Top of Record set

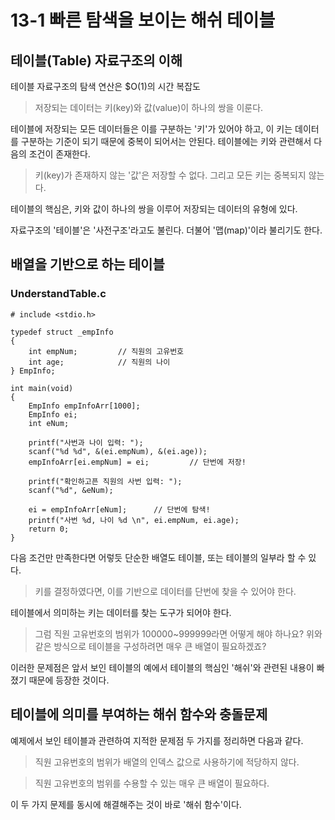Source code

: # 13-1 빠른 탐색을 보이는 해쉬 테이블

## 테이블(Table) 자료구조의 이해

테이블 자료구조의 탐색 연산은 $O(1)의 시간 복잡도

> 저장되는 데이터는 키(key)와 값(value)이 하나의 쌍을 이룬다.

테이블에 저장되는 모든 데이터들은 이를 구분하는 '키'가 있어야 하고, 이 키는 데이터를 구분하는 기준이 되기 때문에 중복이 되어서는 안된다. 테이블에는 키와 관련해서 다음의 조건이 존재한다.

> 키(key)가 존재하지 않는 '값'은 저장할 수 없다. 그리고 모든 키는 중복되지 않는다.

테이블의 핵심은, 키와 값이 하나의 쌍을 이루어 저장되는 데이터의 유형에 있다.

자료구조의 '테이블'은 '사전구조'라고도 불린다. 더불어 '맵(map)'이라 불리기도 한다.

## 배열을 기반으로 하는 테이블

### UnderstandTable.c

```
# include <stdio.h>

typedef struct _empInfo
{
	int empNum;			// 직원의 고유번호
	int age;			// 직원의 나이
} EmpInfo;

int main(void)
{
	EmpInfo empInfoArr[1000];
	EmpInfo ei;
	int eNum;

	printf("사번과 나이 입력: ");
	scanf("%d %d", &(ei.empNum), &(ei.age));
	empInfoArr[ei.empNum] = ei;			// 단번에 저장!

	printf("확인하고픈 직원의 사번 입력: ");
	scanf("%d", &eNum);

	ei = empInfoArr[eNum];		// 단번에 탐색!
	printf("사번 %d, 나이 %d \n", ei.empNum, ei.age);
	return 0;
}
```

다음 조건만 만족한다면 어렇듯 단순한 배열도 테이블, 또는 테이블의 일부라 할 수 있다.

> 키를 결정하였다면, 이를 기반으로 데이터를 단번에 찾을 수 있어야 한다.

테이블에서 의미하는 키는 데이터를 찾는 도구가 되어야 한다.

> 그럼 직원 고유번호의 범위가 100000~999999라면 어떻게 해야 하나요? 위와 같은 방식으로 테이블을 구성하려면 매우 큰 배열이 필요하겠죠?

이러한 문제점은 앞서 보인 테이블의 예에서 테이블의 핵심인 '해쉬'와 관련된 내용이 빠졌기 때문에 등장한 것이다.

## 테이블에 의미를 부여하는 해쉬 함수와 충돌문제

예제에서 보인 테이블과 관련하여 지적한 문제점 두 가지를 정리하면 다음과 같다.

> 직원 고유번호의 범위가 배열의 인덱스 값으로 사용하기에 적당하지 않다.

> 직원 고유번호의 범위를 수용할 수 있는 매우 큰 배열이 필요하다.

이 두 가지 문제를 동시에 해결해주는 것이 바로 '해쉬 함수'이다.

Bottom of Record set

Set down exactly the lines from the start of the records through the line containing "키는 중복되지 않는다.", both included, and omit the pictures.

Source code

: # 13-1 빠른 탐색을 보이는 해쉬 테이블

## 테이블(Table) 자료구조의 이해

테이블 자료구조의 탐색 연산은 $O(1)의 시간 복잡도

> 저장되는 데이터는 키(key)와 값(value)이 하나의 쌍을 이룬다.

테이블에 저장되는 모든 데이터들은 이를 구분하는 '키'가 있어야 하고, 이 키는 데이터를 구분하는 기준이 되기 때문에 중복이 되어서는 안된다. 테이블에는 키와 관련해서 다음의 조건이 존재한다.

> 키(key)가 존재하지 않는 '값'은 저장할 수 없다. 그리고 모든 키는 중복되지 않는다.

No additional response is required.